Bill
2018-01-18 09:45:22 UTC
Does anyone watch the spiders? I actually feed them by using interesting
math to derive file creation times that I publish, unrelated to the
actual file, in order to watch how they probe. So it was a big surprise
to see spider-like behavior coming from behind my home router. The
remaining possibilities are my backend Ubuntu GPU deep learning box,
and my router, assuming it unlikely that an intruder on my router (none
shown connected now) would go after my website in slow motion to the
tune of ~10 requests over ~4 days.

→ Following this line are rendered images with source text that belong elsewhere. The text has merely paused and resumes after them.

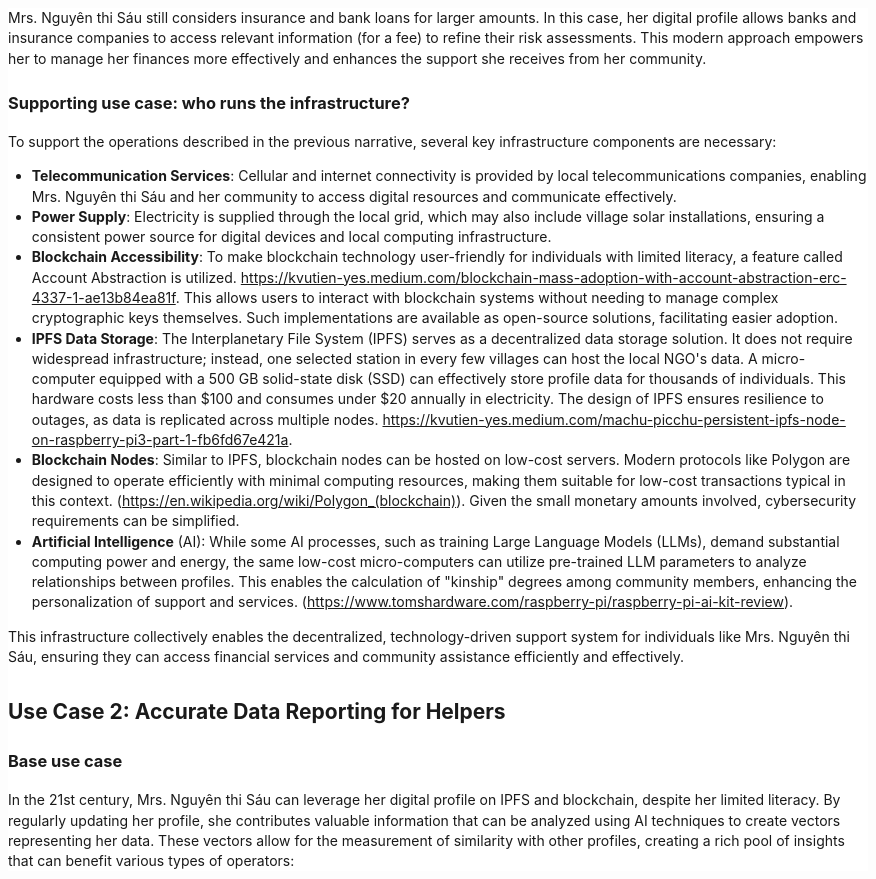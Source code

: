 
Mrs. Nguyên thi Sáu still considers insurance and bank loans for larger amounts. In this case, her digital profile allows banks and insurance companies to access relevant information (for a fee) to refine their risk assessments. This modern approach empowers her to manage her finances more effectively and enhances the support she receives from her community.

### Supporting use case: who runs the infrastructure?
To support the operations described in the previous narrative, several key infrastructure components are necessary:

-	**Telecommunication Services**: Cellular and internet connectivity is provided by local telecommunications companies, enabling Mrs. Nguyên thi Sáu and her community to access digital resources and communicate effectively.
-	**Power Supply**: Electricity is supplied through the local grid, which may also include village solar installations, ensuring a consistent power source for digital devices and local computing infrastructure.
-	**Blockchain Accessibility**: To make blockchain technology user-friendly for individuals with limited literacy, a feature called Account Abstraction is utilized. https://kvutien-yes.medium.com/blockchain-mass-adoption-with-account-abstraction-erc-4337-1-ae13b84ea81f. This allows users to interact with blockchain systems without needing to manage complex cryptographic keys themselves. Such implementations are available as open-source solutions, facilitating easier adoption.
-	**IPFS Data Storage**: The Interplanetary File System (IPFS) serves as a decentralized data storage solution. It does not require widespread infrastructure; instead, one selected station in every few villages can host the local NGO's data. A micro-computer equipped with a 500 GB solid-state disk (SSD) can effectively store profile data for thousands of individuals. This hardware costs less than $100 and consumes under $20 annually in electricity. The design of IPFS ensures resilience to outages, as data is replicated across multiple nodes. https://kvutien-yes.medium.com/machu-picchu-persistent-ipfs-node-on-raspberry-pi3-part-1-fb6fd67e421a. 
-	**Blockchain Nodes**: Similar to IPFS, blockchain nodes can be hosted on low-cost servers. Modern protocols like Polygon are designed to operate efficiently with minimal computing resources, making them suitable for low-cost transactions typical in this context. (https://en.wikipedia.org/wiki/Polygon_(blockchain)). Given the small monetary amounts involved, cybersecurity requirements can be simplified.
-	**Artificial Intelligence** (AI): While some AI processes, such as training Large Language Models (LLMs), demand substantial computing power and energy, the same low-cost micro-computers can utilize pre-trained LLM parameters to analyze relationships between profiles. This enables the calculation of "kinship" degrees among community members, enhancing the personalization of support and services. (https://www.tomshardware.com/raspberry-pi/raspberry-pi-ai-kit-review).

This infrastructure collectively enables the decentralized, technology-driven support system for individuals like Mrs. Nguyên thi Sáu, ensuring they can access financial services and community assistance efficiently and effectively.

## Use Case 2: Accurate Data Reporting for Helpers
###	Base use case
In the 21st century, Mrs. Nguyên thi Sáu can leverage her digital profile on IPFS and blockchain, despite her limited literacy. By regularly updating her profile, she contributes valuable information that can be analyzed using AI techniques to create vectors representing her data. These vectors allow for the measurement of similarity with other profiles, creating a rich pool of insights that can benefit various types of operators:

The innocuous explanation I can come
up with is that some sort of buggy spontaneous cache refresh is
involved, but two different patterns have been seen, so I remain hooked
on the problem.
Here I analyze the timing and ridiculousness of the requests in the
jetty log, a pleasant distraction from about 5 OS installs over the last
48 hours or so. Who knows what my FB friends thought of these posts. :-)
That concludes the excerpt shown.